## Task item
Look for the word "footer" in the material below. Copy each line that has it.
*** Opening of Records supplied ***
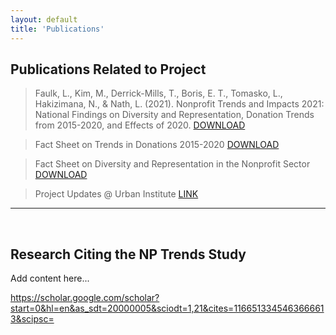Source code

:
 ```yaml
---
layout: default
title: 'Publications'
---
```





## Publications Related to Project 

> Faulk, L., Kim, M., Derrick-Mills, T., Boris, E. T., Tomasko, L., Hakizimana, N., & Nath, L. (2021). Nonprofit Trends and Impacts 2021: National Findings on Diversity and Representation, Donation Trends from 2015-2020, and Effects of 2020. <a href="https://www.urban.org/sites/default/files/2022-10/Nonprofit%20Trends%20and%20Impacts%202021.pdf" class="button3"> DOWNLOAD </a>

> Fact Sheet on Trends in Donations 2015-2020 <a href="https://www.urban.org/sites/default/files/2021/10/07/nonprofit_trends_and_impacts_2021_donation_fact_sheet.pdf" class="button3"> DOWNLOAD </a>

> Fact Sheet on  Diversity and Representation in the Nonprofit Sector  <a href="https://www.urban.org/sites/default/files/2021/11/05/national_findings_on_diversity_and_representation_in_the_nonprofit_sector.pdf" class="button3"> DOWNLOAD </a>

> Project Updates @ Urban Institute <a href="http://nonprofitdataproject.org/survey](https://www.urban.org/partnering-understand-long-term-trends-nonprofit-organization-activities-and-needs" class="button3"> LINK </a>

----------

<br> 

## Research Citing the NP Trends Study 


Add content here... 

https://scholar.google.com/scholar?start=0&hl=en&as_sdt=20000005&sciodt=1,21&cites=1166513345463666613&scipsc=
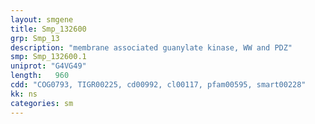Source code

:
 ```yaml
---
layout: smgene
title: Smp_132600
grp: Smp_13
description: "membrane associated guanylate kinase, WW and PDZ"
smp: Smp_132600.1
uniprot: "G4VG49"
length:   960
cdd: "COG0793, TIGR00225, cd00992, cl00117, pfam00595, smart00228"
kk: ns
categories: sm
---
```

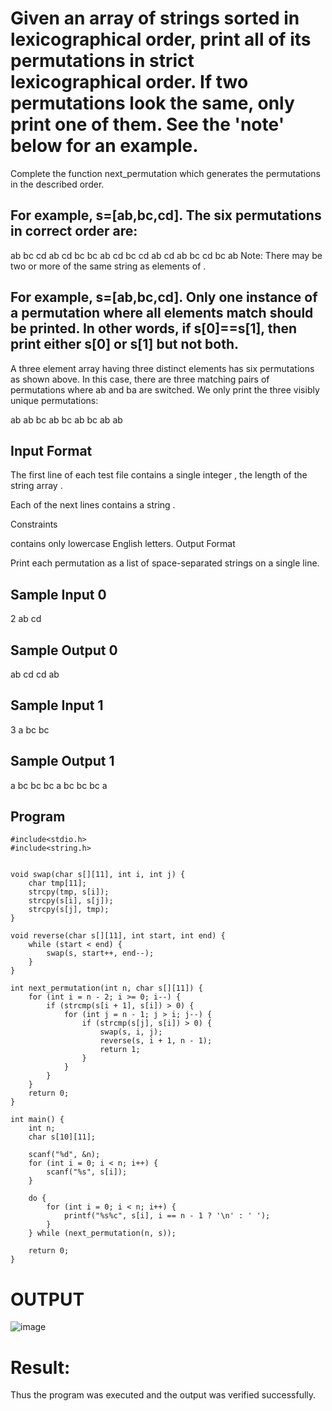 
# Given an array of strings sorted in lexicographical order, print all of its permutations in strict lexicographical order. If two permutations look the same, only print one of them. See the 'note' below for an example.

Complete the function next_permutation which generates the permutations in the described order.

## For example, s=[ab,bc,cd]. The six permutations in correct order are:

ab bc cd
ab cd bc
bc ab cd
bc cd ab
cd ab bc
cd bc ab
Note: There may be two or more of the same string as elements of .
## For example, s=[ab,bc,cd]. Only one instance of a permutation where all elements match should be printed. In other words, if s[0]==s[1], then print either s[0]  or s[1] but not both.

A three element array having three distinct elements has six permutations as shown above. In this case, there are three matching pairs of permutations where ab and ba are switched. We only print the three visibly unique permutations:

ab ab bc
ab bc ab
bc ab ab
## Input Format

The first line of each test file contains a single integer , the length of the string array .

Each of the next  lines contains a string .

Constraints

 contains only lowercase English letters.
Output Format

Print each permutation as a list of space-separated strings on a single line.

## Sample Input 0

2
ab
cd
## Sample Output 0

ab cd
cd ab
## Sample Input 1

3
a
bc
bc
## Sample Output 1

a bc bc
bc a bc
bc bc a
## Program
```
#include<stdio.h>
#include<string.h>


void swap(char s[][11], int i, int j) {
    char tmp[11];
    strcpy(tmp, s[i]);
    strcpy(s[i], s[j]);
    strcpy(s[j], tmp);
}

void reverse(char s[][11], int start, int end) {
    while (start < end) {
        swap(s, start++, end--);
    }
}

int next_permutation(int n, char s[][11]) {
    for (int i = n - 2; i >= 0; i--) {
        if (strcmp(s[i + 1], s[i]) > 0) {
            for (int j = n - 1; j > i; j--) {
                if (strcmp(s[j], s[i]) > 0) {
                    swap(s, i, j);
                    reverse(s, i + 1, n - 1);
                    return 1;
                }
            }
        }
    }
    return 0;
}

int main() {
    int n;
    char s[10][11];

    scanf("%d", &n);
    for (int i = 0; i < n; i++) {
        scanf("%s", s[i]);
    }

    do {
        for (int i = 0; i < n; i++) {
            printf("%s%c", s[i], i == n - 1 ? '\n' : ' ');
        }
    } while (next_permutation(n, s));

    return 0;
}

```
# OUTPUT
![image](https://github.com/user-attachments/assets/f850e729-f017-4c35-bec2-8db9df389cab)
# Result:
Thus the program was executed and the output was verified successfully.
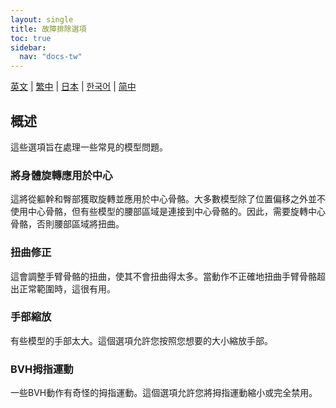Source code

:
 ```yaml
---
layout: single
title: 故障排除選項
toc: true
sidebar:
  nav: "docs-tw"
---
```


[英文](/dancexr/features/troubleshooting_options) | [繁中](/tw/dancexr/features/troubleshooting_options) | [日本](/jp/dancexr/features/troubleshooting_options) | [한국어](/kr/dancexr/features/troubleshooting_options) | [简中](/zh/dancexr/features/troubleshooting_options)

## 概述
這些選項旨在處理一些常見的模型問題。

### 將身體旋轉應用於中心
這將從軀幹和臀部獲取旋轉並應用於中心骨骼。大多數模型除了位置偏移之外並不使用中心骨骼，但有些模型的腰部區域是連接到中心骨骼的。因此，需要旋轉中心骨骼，否則腰部區域將扭曲。

### 扭曲修正
這會調整手臂骨骼的扭曲，使其不會扭曲得太多。當動作不正確地扭曲手臂骨骼超出正常範圍時，這很有用。

### 手部縮放
有些模型的手部太大。這個選項允許您按照您想要的大小縮放手部。

### BVH拇指運動
一些BVH動作有奇怪的拇指運動。這個選項允許您將拇指運動縮小或完全禁用。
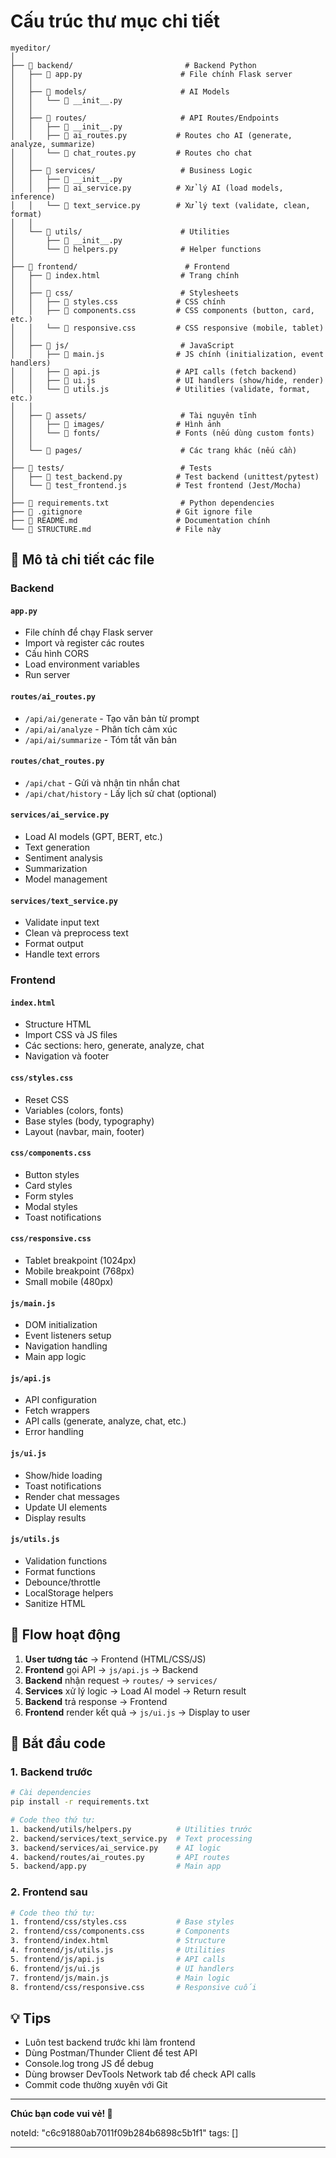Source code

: # Cấu trúc thư mục chi tiết

```
myeditor/
│
├── 📂 backend/                         # Backend Python
│   ├── 📄 app.py                      # File chính Flask server
│   │
│   ├── 📂 models/                     # AI Models
│   │   └── 📄 __init__.py
│   │
│   ├── 📂 routes/                     # API Routes/Endpoints
│   │   ├── 📄 __init__.py
│   │   ├── 📄 ai_routes.py           # Routes cho AI (generate, analyze, summarize)
│   │   └── 📄 chat_routes.py         # Routes cho chat
│   │
│   ├── 📂 services/                   # Business Logic
│   │   ├── 📄 __init__.py
│   │   ├── 📄 ai_service.py          # Xử lý AI (load models, inference)
│   │   └── 📄 text_service.py        # Xử lý text (validate, clean, format)
│   │
│   └── 📂 utils/                      # Utilities
│       ├── 📄 __init__.py
│       └── 📄 helpers.py              # Helper functions
│
├── 📂 frontend/                        # Frontend
│   ├── 📄 index.html                  # Trang chính
│   │
│   ├── 📂 css/                        # Stylesheets
│   │   ├── 📄 styles.css             # CSS chính
│   │   ├── 📄 components.css         # CSS components (button, card, etc.)
│   │   └── 📄 responsive.css         # CSS responsive (mobile, tablet)
│   │
│   ├── 📂 js/                         # JavaScript
│   │   ├── 📄 main.js                # JS chính (initialization, event handlers)
│   │   ├── 📄 api.js                 # API calls (fetch backend)
│   │   ├── 📄 ui.js                  # UI handlers (show/hide, render)
│   │   └── 📄 utils.js               # Utilities (validate, format, etc.)
│   │
│   ├── 📂 assets/                     # Tài nguyên tĩnh
│   │   ├── 📂 images/                # Hình ảnh
│   │   └── 📂 fonts/                 # Fonts (nếu dùng custom fonts)
│   │
│   └── 📂 pages/                      # Các trang khác (nếu cần)
│
├── 📂 tests/                          # Tests
│   ├── 📄 test_backend.py            # Test backend (unittest/pytest)
│   └── 📄 test_frontend.js           # Test frontend (Jest/Mocha)
│
├── 📄 requirements.txt                # Python dependencies
├── 📄 .gitignore                     # Git ignore file
├── 📄 README.md                      # Documentation chính
└── 📄 STRUCTURE.md                   # File này
```

## 📝 Mô tả chi tiết các file

### Backend

#### `app.py`
- File chính để chạy Flask server
- Import và register các routes
- Cấu hình CORS
- Load environment variables
- Run server

#### `routes/ai_routes.py`
- `/api/ai/generate` - Tạo văn bản từ prompt
- `/api/ai/analyze` - Phân tích cảm xúc
- `/api/ai/summarize` - Tóm tắt văn bản

#### `routes/chat_routes.py`
- `/api/chat` - Gửi và nhận tin nhắn chat
- `/api/chat/history` - Lấy lịch sử chat (optional)

#### `services/ai_service.py`
- Load AI models (GPT, BERT, etc.)
- Text generation
- Sentiment analysis
- Summarization
- Model management

#### `services/text_service.py`
- Validate input text
- Clean và preprocess text
- Format output
- Handle text errors

### Frontend

#### `index.html`
- Structure HTML
- Import CSS và JS files
- Các sections: hero, generate, analyze, chat
- Navigation và footer

#### `css/styles.css`
- Reset CSS
- Variables (colors, fonts)
- Base styles (body, typography)
- Layout (navbar, main, footer)

#### `css/components.css`
- Button styles
- Card styles
- Form styles
- Modal styles
- Toast notifications

#### `css/responsive.css`
- Tablet breakpoint (1024px)
- Mobile breakpoint (768px)
- Small mobile (480px)

#### `js/main.js`
- DOM initialization
- Event listeners setup
- Navigation handling
- Main app logic

#### `js/api.js`
- API configuration
- Fetch wrappers
- API calls (generate, analyze, chat, etc.)
- Error handling

#### `js/ui.js`
- Show/hide loading
- Toast notifications
- Render chat messages
- Update UI elements
- Display results

#### `js/utils.js`
- Validation functions
- Format functions
- Debounce/throttle
- LocalStorage helpers
- Sanitize HTML

## 🔄 Flow hoạt động

1. **User tương tác** → Frontend (HTML/CSS/JS)
2. **Frontend** gọi API → `js/api.js` → Backend
3. **Backend** nhận request → `routes/` → `services/`
4. **Services** xử lý logic → Load AI model → Return result
5. **Backend** trả response → Frontend
6. **Frontend** render kết quả → `js/ui.js` → Display to user

## 🎯 Bắt đầu code

### 1. Backend trước
```bash
# Cài dependencies
pip install -r requirements.txt

# Code theo thứ tự:
1. backend/utils/helpers.py          # Utilities trước
2. backend/services/text_service.py  # Text processing
3. backend/services/ai_service.py    # AI logic
4. backend/routes/ai_routes.py       # API routes
5. backend/app.py                    # Main app
```

### 2. Frontend sau
```bash
# Code theo thứ tự:
1. frontend/css/styles.css           # Base styles
2. frontend/css/components.css       # Components
3. frontend/index.html               # Structure
4. frontend/js/utils.js              # Utilities
5. frontend/js/api.js                # API calls
6. frontend/js/ui.js                 # UI handlers
7. frontend/js/main.js               # Main logic
8. frontend/css/responsive.css       # Responsive cuối
```

## 💡 Tips

- Luôn test backend trước khi làm frontend
- Dùng Postman/Thunder Client để test API
- Console.log trong JS để debug
- Dùng browser DevTools Network tab để check API calls
- Commit code thường xuyên với Git

---

**Chúc bạn code vui vẻ! 🚀**

noteId: "c6c91880ab7011f09b284b6898c5b1f1"
tags: []

---

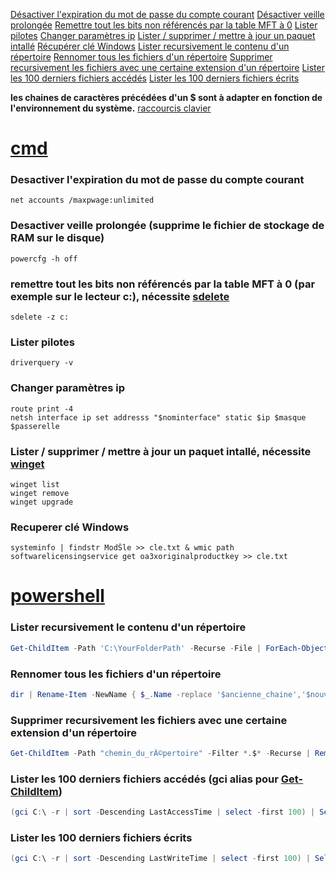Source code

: [Désactiver l'expiration du mot de passe du compte courant](#desactiver-lexpiration-du-mot-de-passe-du-compte-courant)
[Désactiver veille prolongée](#desactiver-veille-prolongée)
[Remettre tout les bits non référencés par la table MFT à 0](#remettre-tout-les-bits-non-référencés-par-la-table-mft-à-0)
[Lister pilotes](#lister-pilotes)
[Changer paramètres ip](#changer-paramètres-ip)
[Lister / supprimer / mettre à jour un paquet intallé](#lister-/-supprimer-/-mettre-à-jour-un-paquet-intallé)
[Récupérer clé Windows](#recuperer-clé-windows)
[Lister recursivement le contenu d'un répertoire](#lister-recursivement-le-contenu-dun-répertoire)
[Rennomer tous les fichiers d'un répertoire](#rennomer-tous-les-fichiers-dun-répertoire)
[Supprimer recursivement les fichiers avec une certaine extension d'un répertoire](#supprimer-recursivement-les-fichiers-avec-une-certaine-extension-dun-répertoire)
[Lister les 100 derniers fichiers accédés](#lister-les-100-derniers-fichiers-accédés)
[Lister les 100 derniers fichiers écrits](#lister-les-100-derniers-fichiers-écrits)

**les chaines de caractères précédées d'un $ sont à adapter en fonction de l'environnement du système.**
[raccourcis clavier](https://ss64.com/nt/syntax-keyboard.html)

# [cmd](https://ss64.com/nt/)
### Desactiver l'expiration du mot de passe du compte courant
```batch
net accounts /maxpwage:unlimited
```
### Desactiver veille prolongée (supprime le fichier de stockage de RAM sur le disque)
```batch
powercfg -h off
```
### remettre tout les bits non référencés par la table MFT à 0 (par exemple sur le lecteur c:), nécessite [sdelete](https://learn.microsoft.com/fr-fr/sysinternals/downloads/sdelete)
```batch
sdelete -z c:
```
### Lister pilotes
```batch
driverquery -v
```
### Changer paramètres ip
```batch
route print -4
netsh interface ip set addresss "$nominterface" static $ip $masque $passerelle
```
### Lister / supprimer / mettre à jour un paquet intallé, nécessite [winget](https://github.com/microsoft/winget-cli/releases)
```batch
winget list
winget remove
winget upgrade
```
### Recuperer clé Windows
```batch
systeminfo | findstr ModŠle >> cle.txt & wmic path softwarelicensingservice get oa3xoriginalproductkey >> cle.txt
```

# [powershell](https://ss64.com/ps/)
### Lister recursivement le contenu d'un répertoire
```powershell
Get-ChildItem -Path 'C:\YourFolderPath' -Recurse -File | ForEach-Object { $_.BaseName } | Out-File -FilePath '.\liste.txt'
```
### Rennomer tous les fichiers d'un répertoire
```powershell
dir | Rename-Item -NewName { $_.Name -replace '$ancienne_chaine','$nouvelle_chaine' }
```

### Supprimer recursivement les fichiers avec une certaine extension d'un répertoire
```powershell
Get-ChildItem -Path "chemin_du_rÃ©pertoire" -Filter *.$* -Recurse | Remove-Item
```

### Lister les 100 derniers fichiers accédés (gci alias pour [Get-ChildItem](https://blog.netwrix.com/2023/06/21/get-childitem-cmdlet-in-powershell/))
```powershell
(gci C:\ -r | sort -Descending LastAccessTime | select -first 100) | Select-Object -Property LastAccessTime,FullName
```

### Lister les 100 derniers fichiers écrits
```powershell
(gci C:\ -r | sort -Descending LastWriteTime | select -first 100) | Select-Object -Property LastWriteTime,FullName
```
*** Close of Records supplied ***
## Expected answer
- Navigation và footer
- Layout (navbar, main, footer)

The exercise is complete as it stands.